The default model is `ollama_chat/gemma4:26b`. Configure in `sdc-agents.yaml`:

```yaml
model:
  default: "ollama_chat/gemma4:26b"
  ollama_base_url: "http://localhost:11434"
```

### Tested Models

| Model | Size | Tool Calling | Notes |
|---|---|---|---|
| `gemma4:26b` | 26B MoE | Native | Recommended default |
| `qwen3.5:32b` | 32B | Native | Strong reasoning |
| `llama3.1:8b` | 8B | Native | Lightweight option |

Any Ollama model with tool-calling support should work.

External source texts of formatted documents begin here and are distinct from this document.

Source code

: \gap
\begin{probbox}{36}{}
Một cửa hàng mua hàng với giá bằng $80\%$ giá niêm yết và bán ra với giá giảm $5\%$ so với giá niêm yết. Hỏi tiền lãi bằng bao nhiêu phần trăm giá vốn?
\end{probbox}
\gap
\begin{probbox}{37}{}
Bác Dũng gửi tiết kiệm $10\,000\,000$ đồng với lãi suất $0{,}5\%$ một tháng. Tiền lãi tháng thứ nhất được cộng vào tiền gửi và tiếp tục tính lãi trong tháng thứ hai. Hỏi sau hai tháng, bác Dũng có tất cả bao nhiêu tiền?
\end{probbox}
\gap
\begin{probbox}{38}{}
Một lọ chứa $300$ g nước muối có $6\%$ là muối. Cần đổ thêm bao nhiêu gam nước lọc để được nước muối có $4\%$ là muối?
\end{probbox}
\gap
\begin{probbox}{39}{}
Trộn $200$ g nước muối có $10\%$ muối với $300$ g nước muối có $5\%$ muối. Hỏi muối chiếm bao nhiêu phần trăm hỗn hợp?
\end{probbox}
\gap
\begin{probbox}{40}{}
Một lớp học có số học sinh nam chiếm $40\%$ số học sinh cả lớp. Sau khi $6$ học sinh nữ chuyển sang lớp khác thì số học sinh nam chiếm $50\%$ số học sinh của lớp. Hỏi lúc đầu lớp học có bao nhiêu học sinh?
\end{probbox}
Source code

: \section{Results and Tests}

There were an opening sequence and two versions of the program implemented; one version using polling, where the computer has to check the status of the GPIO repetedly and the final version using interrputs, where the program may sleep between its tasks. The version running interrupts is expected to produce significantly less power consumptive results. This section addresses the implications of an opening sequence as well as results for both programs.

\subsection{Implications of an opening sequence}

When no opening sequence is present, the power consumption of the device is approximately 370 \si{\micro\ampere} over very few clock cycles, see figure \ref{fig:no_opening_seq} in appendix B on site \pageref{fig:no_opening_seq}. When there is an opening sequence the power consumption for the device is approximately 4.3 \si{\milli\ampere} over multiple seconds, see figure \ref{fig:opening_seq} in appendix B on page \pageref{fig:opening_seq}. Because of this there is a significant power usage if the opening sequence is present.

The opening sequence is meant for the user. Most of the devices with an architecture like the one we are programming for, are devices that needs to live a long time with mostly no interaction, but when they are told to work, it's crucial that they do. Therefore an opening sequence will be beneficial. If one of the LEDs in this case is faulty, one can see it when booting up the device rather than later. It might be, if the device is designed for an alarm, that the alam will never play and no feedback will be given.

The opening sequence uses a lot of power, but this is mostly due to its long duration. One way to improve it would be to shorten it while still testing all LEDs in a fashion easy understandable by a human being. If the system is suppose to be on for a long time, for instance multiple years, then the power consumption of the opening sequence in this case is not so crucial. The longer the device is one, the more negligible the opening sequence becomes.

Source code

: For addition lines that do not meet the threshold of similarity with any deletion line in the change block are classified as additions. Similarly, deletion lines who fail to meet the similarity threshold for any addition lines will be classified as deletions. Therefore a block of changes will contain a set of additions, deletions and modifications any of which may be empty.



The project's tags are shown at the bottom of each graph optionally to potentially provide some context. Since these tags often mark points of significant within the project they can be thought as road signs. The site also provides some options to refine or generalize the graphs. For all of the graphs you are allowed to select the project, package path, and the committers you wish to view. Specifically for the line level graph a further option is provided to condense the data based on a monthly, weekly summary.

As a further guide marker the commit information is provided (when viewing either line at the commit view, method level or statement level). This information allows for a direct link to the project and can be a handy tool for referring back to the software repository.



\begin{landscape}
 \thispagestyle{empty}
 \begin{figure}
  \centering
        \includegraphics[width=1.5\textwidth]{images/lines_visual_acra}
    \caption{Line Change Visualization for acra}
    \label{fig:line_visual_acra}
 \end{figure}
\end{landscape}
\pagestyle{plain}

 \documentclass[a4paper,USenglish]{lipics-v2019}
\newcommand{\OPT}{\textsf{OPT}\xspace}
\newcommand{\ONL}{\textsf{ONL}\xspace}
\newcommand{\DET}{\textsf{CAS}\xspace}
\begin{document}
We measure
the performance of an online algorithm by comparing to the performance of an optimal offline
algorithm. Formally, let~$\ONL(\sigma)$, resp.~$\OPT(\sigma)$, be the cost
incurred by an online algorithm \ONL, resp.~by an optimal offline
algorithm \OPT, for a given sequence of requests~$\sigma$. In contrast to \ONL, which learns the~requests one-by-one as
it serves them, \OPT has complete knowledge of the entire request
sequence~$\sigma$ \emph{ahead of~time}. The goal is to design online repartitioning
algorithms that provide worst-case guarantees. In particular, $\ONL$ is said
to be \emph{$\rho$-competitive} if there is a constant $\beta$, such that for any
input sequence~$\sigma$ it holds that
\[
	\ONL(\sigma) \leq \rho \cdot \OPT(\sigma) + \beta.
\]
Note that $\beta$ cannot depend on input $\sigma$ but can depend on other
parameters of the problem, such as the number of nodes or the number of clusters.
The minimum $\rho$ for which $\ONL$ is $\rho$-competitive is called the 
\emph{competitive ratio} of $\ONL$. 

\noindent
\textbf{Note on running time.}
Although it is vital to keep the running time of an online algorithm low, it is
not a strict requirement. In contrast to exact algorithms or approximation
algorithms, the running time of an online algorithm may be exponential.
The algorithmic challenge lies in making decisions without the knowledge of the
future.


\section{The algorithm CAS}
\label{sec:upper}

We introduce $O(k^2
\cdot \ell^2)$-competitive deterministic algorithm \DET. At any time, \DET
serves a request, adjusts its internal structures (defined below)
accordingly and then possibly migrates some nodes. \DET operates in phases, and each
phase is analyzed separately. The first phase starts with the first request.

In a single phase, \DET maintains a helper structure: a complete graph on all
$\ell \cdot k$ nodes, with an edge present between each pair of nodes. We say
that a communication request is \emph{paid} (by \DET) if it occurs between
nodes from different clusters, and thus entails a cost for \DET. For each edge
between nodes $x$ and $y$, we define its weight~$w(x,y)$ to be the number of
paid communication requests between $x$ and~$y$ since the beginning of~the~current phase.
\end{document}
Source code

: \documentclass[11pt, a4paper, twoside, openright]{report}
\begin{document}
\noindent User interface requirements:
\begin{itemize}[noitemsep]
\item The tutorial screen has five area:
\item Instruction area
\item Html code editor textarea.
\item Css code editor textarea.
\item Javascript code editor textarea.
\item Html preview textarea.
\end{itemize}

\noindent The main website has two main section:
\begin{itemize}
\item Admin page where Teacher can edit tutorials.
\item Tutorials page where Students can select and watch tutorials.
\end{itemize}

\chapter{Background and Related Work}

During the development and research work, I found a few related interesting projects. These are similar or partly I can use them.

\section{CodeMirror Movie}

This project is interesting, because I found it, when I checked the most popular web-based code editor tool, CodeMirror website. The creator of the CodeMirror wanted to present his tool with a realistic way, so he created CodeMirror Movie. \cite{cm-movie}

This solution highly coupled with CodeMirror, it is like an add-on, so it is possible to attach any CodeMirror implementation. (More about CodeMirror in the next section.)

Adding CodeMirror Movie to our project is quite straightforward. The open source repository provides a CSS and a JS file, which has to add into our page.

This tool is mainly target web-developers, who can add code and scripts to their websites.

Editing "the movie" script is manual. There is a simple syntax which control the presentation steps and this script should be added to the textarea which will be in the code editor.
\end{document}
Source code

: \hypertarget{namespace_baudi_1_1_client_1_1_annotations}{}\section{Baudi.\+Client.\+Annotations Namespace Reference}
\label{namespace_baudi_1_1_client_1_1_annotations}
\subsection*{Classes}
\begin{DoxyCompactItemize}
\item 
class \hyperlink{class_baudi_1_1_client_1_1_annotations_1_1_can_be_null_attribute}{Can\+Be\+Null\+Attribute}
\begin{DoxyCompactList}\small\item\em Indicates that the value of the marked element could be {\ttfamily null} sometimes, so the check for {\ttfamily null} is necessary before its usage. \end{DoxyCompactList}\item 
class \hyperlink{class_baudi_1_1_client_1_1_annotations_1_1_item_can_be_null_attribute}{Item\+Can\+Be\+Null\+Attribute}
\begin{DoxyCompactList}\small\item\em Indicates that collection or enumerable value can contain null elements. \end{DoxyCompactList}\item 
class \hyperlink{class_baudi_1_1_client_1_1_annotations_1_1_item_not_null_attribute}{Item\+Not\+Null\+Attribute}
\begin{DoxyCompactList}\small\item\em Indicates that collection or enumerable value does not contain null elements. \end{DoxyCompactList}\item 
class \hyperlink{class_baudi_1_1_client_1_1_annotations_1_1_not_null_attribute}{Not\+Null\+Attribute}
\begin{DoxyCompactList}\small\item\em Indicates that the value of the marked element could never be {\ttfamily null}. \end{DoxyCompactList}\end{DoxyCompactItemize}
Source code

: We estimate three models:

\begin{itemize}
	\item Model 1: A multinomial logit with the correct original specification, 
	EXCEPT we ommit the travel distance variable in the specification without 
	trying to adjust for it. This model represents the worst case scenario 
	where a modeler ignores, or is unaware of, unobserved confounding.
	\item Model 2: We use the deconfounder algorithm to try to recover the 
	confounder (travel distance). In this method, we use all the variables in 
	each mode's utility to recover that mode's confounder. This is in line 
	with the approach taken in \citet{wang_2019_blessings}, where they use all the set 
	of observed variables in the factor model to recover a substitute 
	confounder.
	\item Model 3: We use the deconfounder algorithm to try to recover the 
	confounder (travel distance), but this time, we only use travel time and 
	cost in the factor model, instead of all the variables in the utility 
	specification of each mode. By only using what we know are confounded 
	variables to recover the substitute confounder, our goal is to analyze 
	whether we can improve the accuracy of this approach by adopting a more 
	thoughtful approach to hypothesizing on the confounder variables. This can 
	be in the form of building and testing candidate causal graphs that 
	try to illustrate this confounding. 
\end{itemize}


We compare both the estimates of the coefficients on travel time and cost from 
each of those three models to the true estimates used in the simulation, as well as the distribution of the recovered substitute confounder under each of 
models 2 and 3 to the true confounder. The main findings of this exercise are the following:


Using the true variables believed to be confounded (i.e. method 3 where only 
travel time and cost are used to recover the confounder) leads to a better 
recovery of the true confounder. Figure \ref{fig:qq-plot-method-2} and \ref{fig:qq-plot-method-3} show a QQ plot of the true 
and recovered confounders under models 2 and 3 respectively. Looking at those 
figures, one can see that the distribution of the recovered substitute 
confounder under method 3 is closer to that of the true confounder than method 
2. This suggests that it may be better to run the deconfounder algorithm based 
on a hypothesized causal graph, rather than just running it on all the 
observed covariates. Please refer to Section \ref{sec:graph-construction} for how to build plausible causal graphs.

Use the `ollama_chat/` prefix for chat models.

## Security Model

- **Purpose scoping** — each agent has a narrow tool set, no mega-agent
- **Security isolation** — no agent has both datasource access AND network access
- **Private project enforcement** — created components go to non-public SDCStudio projects only
- **Read-only datasources** — SQL write operations rejected; all introspection is read-only
- **Credential redaction** — audit logger redacts `connection`, `token`, `key`, `password`, `secret`
- **Path confinement** — validation/distribution restricted to configured output directory
- **Append-only audit** — every tool call logged to `.sdc-cache/audit.jsonl`
- **ToolsetHub scope enforcement** — plugins declare network hosts, datasource types, and file access; violations rejected at load time

## Documentation

- [Repository Guide](docs/ecosystem/REPOSITORY_GUIDE.md) — catalog of all SDC FOSS repos
- [Architecture Overview](docs/ecosystem/ARCHITECTURE_OVERVIEW.md) — how the stack fits together
- [ClawFeatures](docs/design/ClawFeatures.md) — competitive positioning vs OpenClaw
- [PRD](docs/design/SDC_AGENTS_SMB_PRD.md) — product requirements document

## License

Apache License 2.0 — see [LICENSE](LICENSE).